We evaluated the effects of Slug siRNA transfection on apoptosis induction in EC109 cells using an ELISA kit to quantitatively measure fragmented DNA. After the same treatment schedule described above, a significantly higher level of DNA fragmentation was detected after Slug siRNA transfection compared to those of control cells (Figure 3A, P < 0.05). We further evaluated the effects of Slug siRNA transfection on apoptosis induction using an TUNEL kit. After the same treatment schedule described above, a significantly higher level of cell apoptosis index was detected after Slug siRNA transfection compared to those of control cells (Figure 3.B, P < 0.05). Western blot shown a significantly higher level of Slug protein in Slug-transfected EC109 cells for 72 h compared with controls (Figure 3 C, *P < 0.05, *P < 0.01).

It has been demonstrated that Slug is involved in the control of apoptosis [14] and also involved in the EMT, linked to the acquisition of the invasive phenotype [19], we analyzed the expression of several Slug targets in stable siRNA Slug-transfected EC109 cells and Slug cDNA-transfected TE13 cells by western blotting and Q-PCR. In siRNA Slug-transfected EC109 cells, anti-apoptotic Bcl-2 was down-regulated (Figure 4 A, P < 0.05). By contrast, in Slug cDNA-transfected TE13 cells, Bcl-2 was up-regulated (Figure 4A, P < 0.05). E-cadherin, a well-known target of Slug previoussly discribed [20], was up-regulated in siRNA Slug-transfected cells(P < 0.05), but in Slug cDNA-transfected cells, E-cadherin was down-regulated (Figure 4 B, P < 0.05).

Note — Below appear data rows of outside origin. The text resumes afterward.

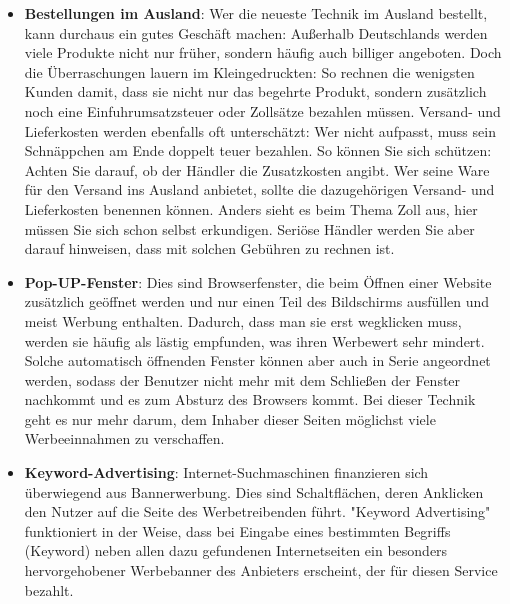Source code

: \documentclass[a4paper]{article}
\begin{document}
\begin{itemize}
\item \textbf{Bestellungen im Ausland}: Wer die neueste Technik im Ausland bestellt, kann durchaus ein gutes Geschäft machen: Außerhalb Deutschlands werden viele Produkte nicht nur früher, sondern häufig auch billiger angeboten. Doch die Überraschungen lauern im Kleingedruckten: So rechnen die wenigsten Kunden damit, dass sie nicht nur das begehrte Produkt, sondern zusätzlich noch eine Einfuhrumsatzsteuer oder Zollsätze bezahlen müssen. Versand- und Lieferkosten werden ebenfalls oft unterschätzt: Wer nicht aufpasst, muss sein Schnäppchen am Ende doppelt teuer bezahlen. So können Sie sich schützen: Achten Sie darauf, ob der Händler die Zusatzkosten angibt. Wer seine Ware für den Versand ins Ausland anbietet, sollte die dazugehörigen Versand- und Lieferkosten benennen können. Anders sieht es beim Thema Zoll aus, hier müssen Sie sich schon selbst erkundigen. Seriöse Händler werden Sie aber darauf hinweisen, dass mit solchen Gebühren zu rechnen ist.

\item \textbf{Pop-UP-Fenster}: Dies sind Browserfenster, die beim Öffnen einer Website zusätzlich geöffnet werden und nur einen Teil des Bildschirms ausfüllen und meist Werbung enthalten. Dadurch, dass man sie erst wegklicken muss, werden sie häufig als lästig empfunden, was ihren Werbewert sehr mindert. Solche automatisch öffnenden Fenster können aber auch in Serie angeordnet werden, sodass der Benutzer nicht mehr mit dem Schließen der Fenster nachkommt und es zum Absturz des Browsers kommt. Bei dieser Technik geht es nur mehr darum, dem Inhaber dieser Seiten möglichst viele Werbeeinnahmen zu verschaffen.

\item \textbf{Keyword-Advertising}: Internet-Suchmaschinen finanzieren sich überwiegend aus Bannerwerbung. Dies sind  Schaltflächen, deren Anklicken den Nutzer auf die Seite des Werbetreibenden führt. "Keyword Advertising" funktioniert in der Weise, dass bei Eingabe eines bestimmten Begriffs (Keyword) neben allen dazu gefundenen Internetseiten ein besonders hervorgehobener Werbebanner des Anbieters erscheint, der für diesen Service bezahlt.


\end{itemize}
\end{document}
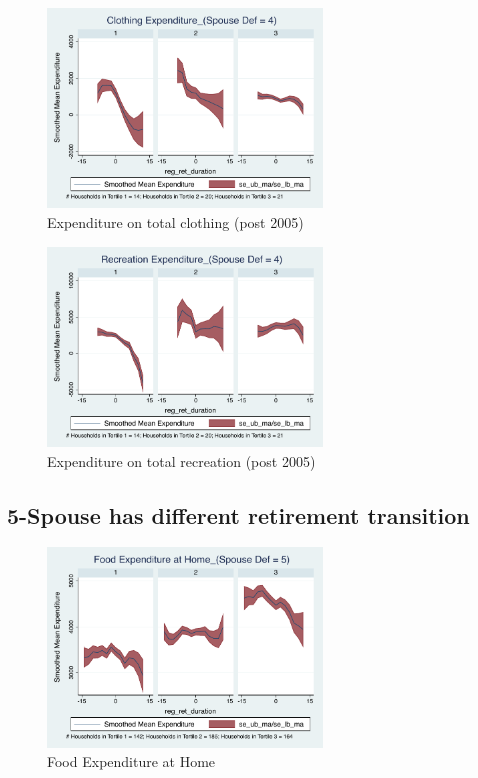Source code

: \documentclass[11pt,onecolumn]{article}
\numberwithin{figure}{section}
\begin{document}
\begin{figure}[h]
	\caption{Expenditure on total clothing (post 2005)}
	\centering
	\includegraphics[width=0.65\textwidth]{../ConsumptionPostRetirement_by_SpouseDef_Cats/Smoothed/4/spouse_def_total_clothing_2005_real.pdf}
\end{figure}

\begin{figure}[h]
	\caption{Expenditure on total recreation (post 2005)}
	\centering
	\includegraphics[width=0.65\textwidth]{../ConsumptionPostRetirement_by_SpouseDef_Cats/Smoothed/4/spouse_def_total_recreation_2005_real.pdf}
\end{figure}

\clearpage

\subsection{5-Spouse has different retirement transition}

\begin{figure}[h]
	\caption{Food Expenditure at Home}
	\centering
	\includegraphics[width=0.65\textwidth]{../ConsumptionPostRetirement_by_SpouseDef_Cats/Smoothed/5/spouse_def_total_foodexp_home_real.pdf}
\end{figure}
\end{document}
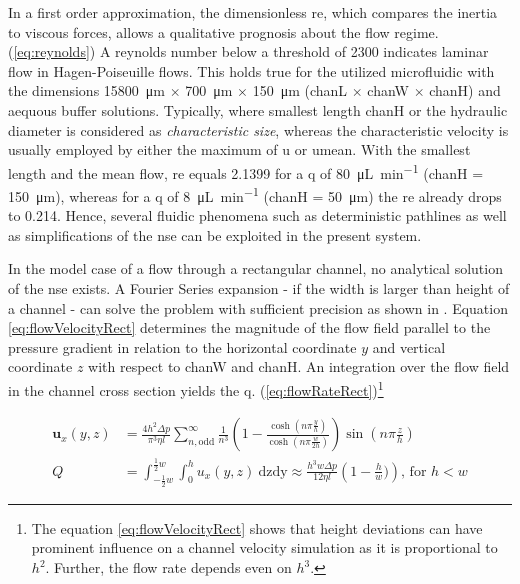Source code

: In a first order approximation, the dimensionless \gls{re}, which compares the inertia to viscous forces, allows a qualitative prognosis about the flow regime. (\cref{eq:reynolds}) A reynolds number below a threshold of 2300 indicates laminar flow in Hagen-Poiseuille flows. This holds true for the utilized microfluidic with the dimensions \SI{15800}{\micro\meter} $\times$ \SI{700}{\micro\meter} $\times$ \SI{150}{\micro\meter} (\gls{chanL} $\times$ \gls{chanW} $\times$ \gls{chanH}) and aequous buffer solutions. Typically, where smallest length \gls{chanH} or the hydraulic diameter is considered as \textit{characteristic size}, whereas the characteristic velocity is usually employed by either the maximum of \gls{u} or \gls{umean}. With the smallest length and the mean flow, \gls{re} equals \num{2.1399} for a \gls{q} of \SI{80}{\micro\liter\per\minute} (\gls{chanH} = \SI{150}{\micro\meter}), whereas for a \gls{q} of \SI{8}{\micro\liter\per\minute} (\gls{chanH} = \SI{50}{\micro\meter}) the \acrlong{re} already drops to \num{0.214}.  Hence, several fluidic phenomena such as deterministic pathlines as well as simplifications of the \gls{nse} can be exploited in the present system. 

In the model case of a flow through a rectangular channel, no analytical solution of the \gls{nse} exists. A Fourier Series expansion - if the width is larger than height of a channel - can solve the problem with sufficient precision as shown in \citet{lit:fluidic:bruus}. Equation \cref{eq:flowVelocityRect} determines the magnitude of the flow field parallel to the pressure gradient in relation to the horizontal coordinate $y$ and vertical coordinate $z$ with respect to \gls{chanW} and \gls{chanH}. An integration over the flow field in the channel cross section yields the \gls{q}. (\cref{eq:flowRateRect})\footnote{The equation \cref{eq:flowVelocityRect} shows that height deviations can have prominent influence on a channel velocity simulation as it is proportional to $h^2$. Further, the flow rate depends even on $h^3$.} 

  \begin{align}
\mathbf{u}   _x(y,z) &= \frac{4 h^2 \Delta p}{\pi^3 \eta l} \sum_{n,\text{odd}}^{\infty} \frac{1}{n^3} \left( 1- \frac{\cosh (n \pi \frac{y}{h})}{\cosh (n \pi \frac{w}{2h})} \right) \sin (n \pi \frac{z}{h}) \label{eq:flowVelocityRect} \\
  Q    &= \int_{-\frac{1}{2}w}^{\frac{1}{2}w} \int_{0}^{h} u   _x(y,z) \ \mathrm{dzdy} \approx \frac{h^3 w \Delta p}{12 \eta l} \left( 1 - \frac{h}{w}) \right) \label{eq:flowRateRect} \text{, \ for \ } h < w
\end{align}


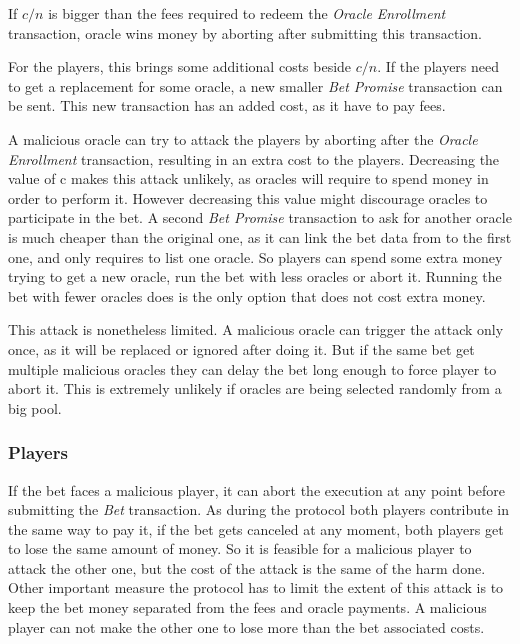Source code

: If $c/n$ is bigger than the fees required to redeem the
  \textit{Oracle Enrollment} transaction, oracle wins money by aborting after
  submitting this transaction.

For the players, this brings some additional costs beside $c/n$.
If the players need to get a replacement for some oracle, a new smaller
  \textit{Bet Promise} transaction can be sent.
This new transaction has an added cost, as it have to pay fees.

A malicious oracle can try to attack the players by aborting after the
  \textit{Oracle Enrollment} transaction, resulting in an extra cost to the
  players.
Decreasing the value of c makes this attack unlikely, as oracles will require
  to spend money in order to perform it.
However decreasing this value might discourage oracles to participate in the
  bet.
A second \textit{Bet Promise} transaction to ask for another oracle is much
  cheaper than the original one, as it can link the bet data from to the first
  one, and only requires to list one oracle.
So players can spend some extra money trying to get a new oracle, run the bet
  with less oracles or abort it.
Running the bet with fewer oracles does is the only option that does not cost
  extra money.

This attack is nonetheless limited.
A malicious oracle can trigger the attack only once, as it will be replaced or
  ignored after doing it.
But if the same bet get multiple malicious oracles they can delay the bet long
  enough to force player to abort it.
This is extremely unlikely if oracles are being selected randomly from a big
  pool.

\subsubsection{Players} \label{subsec:individual_attack_player}
If the bet faces a malicious player, it can abort the execution at any point
  before submitting the \textit{Bet} transaction.
As during the protocol both players contribute in the same way to pay it, if the bet
  gets canceled at any moment, both players get to lose the same amount of
  money.
So it is feasible for a malicious player to attack the other one, but the cost
  of the attack is the same of the harm done.
Other important measure the protocol has to limit the extent of this attack
  is to keep the bet money separated from the fees and oracle payments.
A malicious player can not make the other one to lose more than the bet
  associated costs.

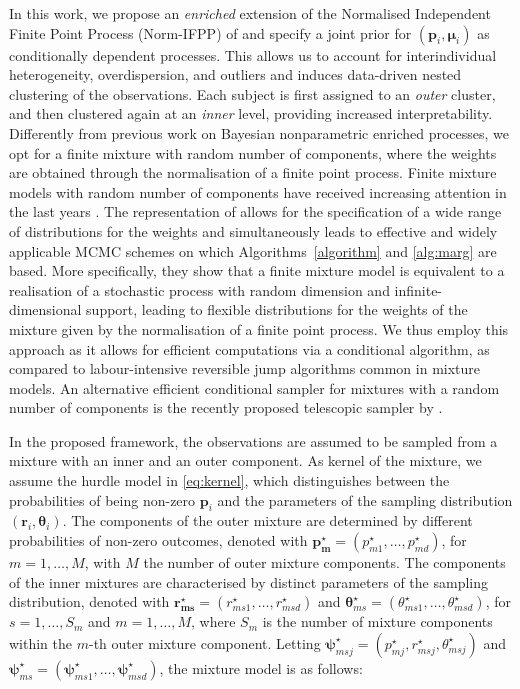 \documentclass[11pt]{article}
\begin{document}
In this work, we propose an \textit{enriched} extension of the Normalised Independent Finite Point Process (Norm-IFPP) of \citet{Argiento2022} and specify a joint prior for $\left(\bm p_i, \bm\mu_i\right)$ as conditionally dependent processes. This allows us to account for interindividual heterogeneity, overdispersion, and outliers and induces data-driven nested clustering of the observations. Each subject is first assigned to an \textit{outer} cluster, and then  clustered again at an \textit{inner} level, providing increased interpretability.
Differently from previous work on Bayesian nonparametric enriched processes, we opt for a finite mixture with random number of components, where the weights are obtained through the normalisation of a finite point process. Finite mixture models with random number of components have received increasing attention in the last years \citep[see, for example,][]{ malsiner2016model,miller2018mixture}. The representation of \citet{Argiento2022} allows for the specification of a wide range of distributions for the weights and simultaneously leads to effective and widely applicable MCMC schemes on which   Algorithms~\ref{algorithm} and \ref{alg:marg} are based. More specifically, they show that a finite mixture model is equivalent to a realisation of a stochastic process with random dimension and infinite-dimensional support, leading to flexible distributions for the weights of the mixture given by the normalisation of a finite point process. We thus employ this approach as it allows for efficient computations via a conditional algorithm, as compared to labour-intensive reversible jump algorithms common in mixture models. An alternative efficient conditional sampler for mixtures with a random number of components is the recently proposed telescopic sampler by \cite{fruhwirth2021generalized}.

In the proposed framework, the observations are assumed to be sampled from a mixture with an inner and an outer component. As kernel of the mixture, we assume the hurdle model in \eqref{eq:kernel}, which distinguishes between the probabilities of being non-zero $\bm{p}_i$ and the parameters of the sampling distribution $(\bm{r}_i, \bm{\theta}_i)$. The components of the outer mixture are determined by different probabilities of non-zero outcomes, denoted with $\bm {p_m^\star} = (p^\star_{m1},\ldots, p^\star_{md})$, for $m=1,\ldots,M$, with $M$ the number of outer mixture components. The components of the inner mixtures are characterised by distinct parameters of the sampling distribution, denoted with $\bm {r^\star_{ms}} = (r^\star_{ms1},\ldots, r^\star_{msd})$ and $\bm \theta^\star_{ms} = (\theta^\star_{ms1},\ldots, \theta^\star_{msd})$, for $s=1,\ldots,S_m$ and $m=1,\ldots,M$, where $S_m$ is the number of mixture components within the $m$-th outer mixture component. 
Letting $\bm \psi^\star_{msj} = \left(p^\star_{mj}, r^\star_{msj}, \theta^\star_{msj} \right)$ and $\bm \psi^\star_{ms} = \left(\bm \psi^\star_{ms1}, \dots, \bm \psi^\star_{msd}\right)$, the mixture model is as follows:
\end{document}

We first tested the effect of siRNA Slug-transfected cells in EC109 pseudometastatic models. The mice were injected with stable siRNA Slug-transfected (18 animals) or siRNA mock-transfected (18 animals) EC109 cells(5×10⁶ )at the site of the abdominal cavity on day 0. After 21 days, the animals were sacrificed and autopsy was carried out to remove organs. Liver metastasis occurred in only four mice in parental groups, and three in mock-transfected mice, no liver metastasis occurred in siRNA Slug-transfected groups. There were many off-white nodus in peritoneum, retina, mesentery, intestinal and gastric wall(Figure 5 A-I, magnification ×200). The node that less than 2 mm is round, and irregular when the node is more than 3 mm. Autopsy showed a reduction of seeded tumor nodes in abdominal cavity organs in pEGFP-siRNA Slug-transfected groups. The number of seeded tumor was 91.16 + 8.7, 90.4 + 9.04 and 33.17 + 6.49 in control groups, siRNA mock groups and Slug siRNA groups respectively. Differences of seeded tumor reached statistical significance (Figure 5 J, P = 0.037).

Furthermore, we analyzed the expression of Slug in the tumor sections from control, mock and Slug siRNA transfected groups using immunohistochemistry (Figure 6 a and 6b). Positive staining of Slug was seen in the cytoplasm of tumor cells. We observed significant Slug expression in control and mock-transfected tumor sections. However, expression levels were drastically reduced in siRNA Slug-transfected sections of mice. TUNEL staining in the same samples was increased from 1.6% positive area in the mock siRNA transfected group to 14.2% positive areas in the siRNA Slug transfected groups(Figure 6 c and 6d).